An explorative journey towards generalisation in problem solving

Lecture Abstract:

Problem solving is one of renown artificial intelligence fields, which has kept attracting research for decades. In the past two decades, metaheuristic optimisation and swarm intelligence algorithms (a.k.a. heuristic search algorithms) have been increasingly popular, particularly in logistic, science, and engineering problems and are recognised as the family of the state-of-art approaches in problem solving. The main challenge appears to be in the speed of algorithmic approximation where many approaches were proposed to accelerate and not to spin in local optima. The balance between explorative and exploitive operations appear to play a crucial role in this process.

 

The fundamental characteristics of heuristic search algorithms are that they are dependent on parametric structures and search strategies. Some online and offline strategies are employed to obtain optimal configurations for the algorithms. Adaptive operator selection is one of strategies that heuristic algorithms use, which plays a crucial role in the efficiency of heuristic-based problem-solving algorithms, especially, when a pool of operators is used to let algorithms dynamically select operators to produce new candidate solutions. A sequence of selected operators is built up throughout the search which impacts the success of the algorithms.

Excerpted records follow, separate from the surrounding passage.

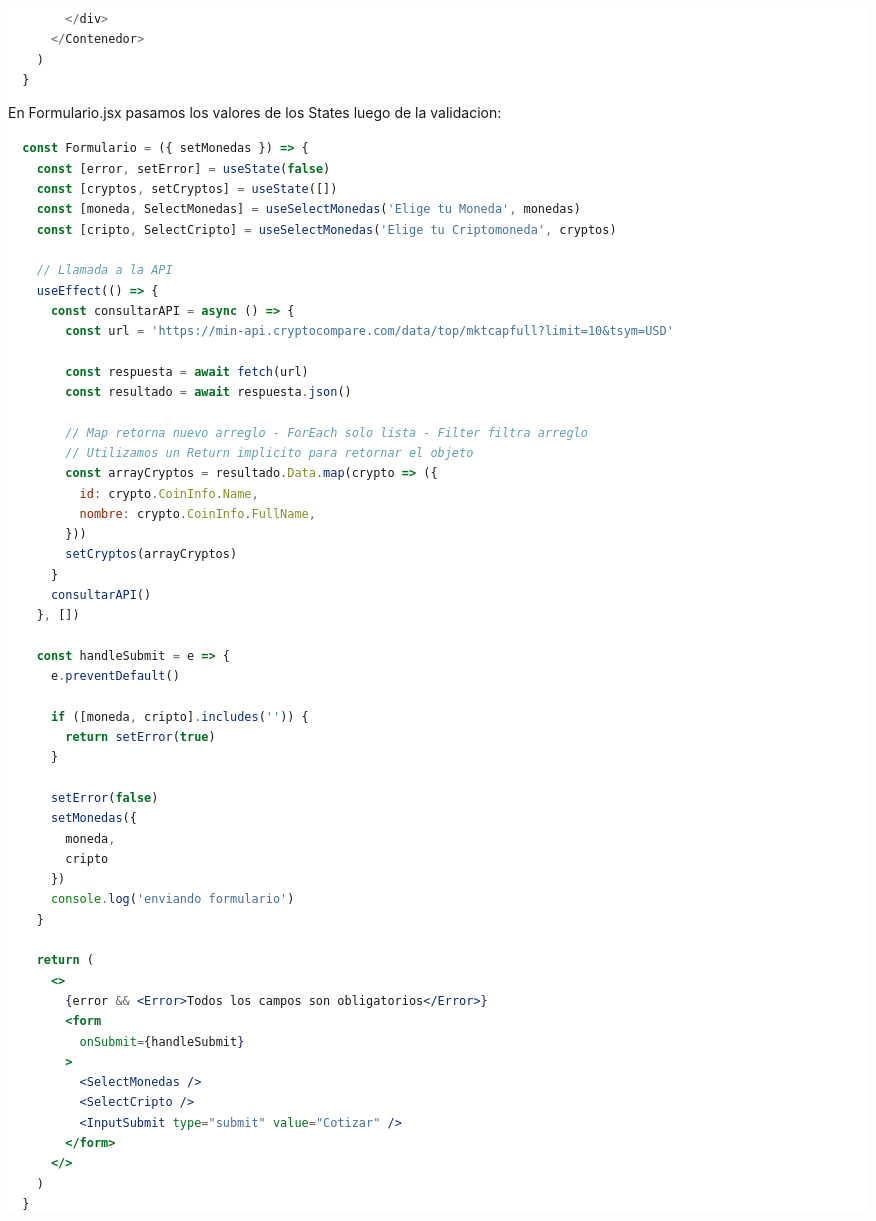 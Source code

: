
 ```jsx
        </div>
      </Contenedor>
    )
  }
```

En Formulario.jsx pasamos los valores de los States luego de la validacion:
```jsx
  const Formulario = ({ setMonedas }) => {
    const [error, setError] = useState(false)
    const [cryptos, setCryptos] = useState([])
    const [moneda, SelectMonedas] = useSelectMonedas('Elige tu Moneda', monedas)
    const [cripto, SelectCripto] = useSelectMonedas('Elige tu Criptomoneda', cryptos)

    // Llamada a la API
    useEffect(() => {
      const consultarAPI = async () => {
        const url = 'https://min-api.cryptocompare.com/data/top/mktcapfull?limit=10&tsym=USD'

        const respuesta = await fetch(url)
        const resultado = await respuesta.json()

        // Map retorna nuevo arreglo - ForEach solo lista - Filter filtra arreglo
        // Utilizamos un Return implicito para retornar el objeto
        const arrayCryptos = resultado.Data.map(crypto => ({
          id: crypto.CoinInfo.Name,
          nombre: crypto.CoinInfo.FullName,
        }))
        setCryptos(arrayCryptos)
      }
      consultarAPI()
    }, [])

    const handleSubmit = e => {
      e.preventDefault()
      
      if ([moneda, cripto].includes('')) {
        return setError(true)
      }

      setError(false)
      setMonedas({
        moneda,
        cripto
      })
      console.log('enviando formulario')
    }

    return (
      <>
        {error && <Error>Todos los campos son obligatorios</Error>}
        <form
          onSubmit={handleSubmit}
        >
          <SelectMonedas />
          <SelectCripto />
          <InputSubmit type="submit" value="Cotizar" />
        </form>
      </>
    )
  }
```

Successive operators in a bespoke sequence can be complementary and therefore diversify the search while randomly selected operators are not expected to behave in this way. However, recent research demonstrates that the state-of-art adaptive selection schemes have been proposed to select the best next operator without considering the problem state in the process.  In addition, the inefficiencies in problem solving with search procedures can be avoided using the experiences gained while search is undergoing utilising machine learning approaches. In the field of machine learning, reinforcement learning refers to goal-oriented algorithms, which learn from the environment how to achieve a goal.

 

Recently, we conducted research on that if we can build up more generic approach which can retain gained experiences and exploit for avoidance of inefficiencies in the search process. Binary problem solving is one of the approaches alongside use of adaptively selected multiple operators. Secondly, reinforcement learning was proposed to be embedded in search algorithms for taking the problem state on board in operator selection process. The proposed approach implies mapping the problem states to the best fitting operators in the pool so as to achieve higher diversity and shape up an optimum operator sequence throughout the search process. However, despite significant performance improvement, it is observed that learned information may be transferred from one problem-solving procedure to another. The third lag of our studies was to investigate how to retain the gained experiences for longer use and for transferrable use across problems with various size and types. The research results in these regard will be summarised over solving few types of combinatorial optimisation problems.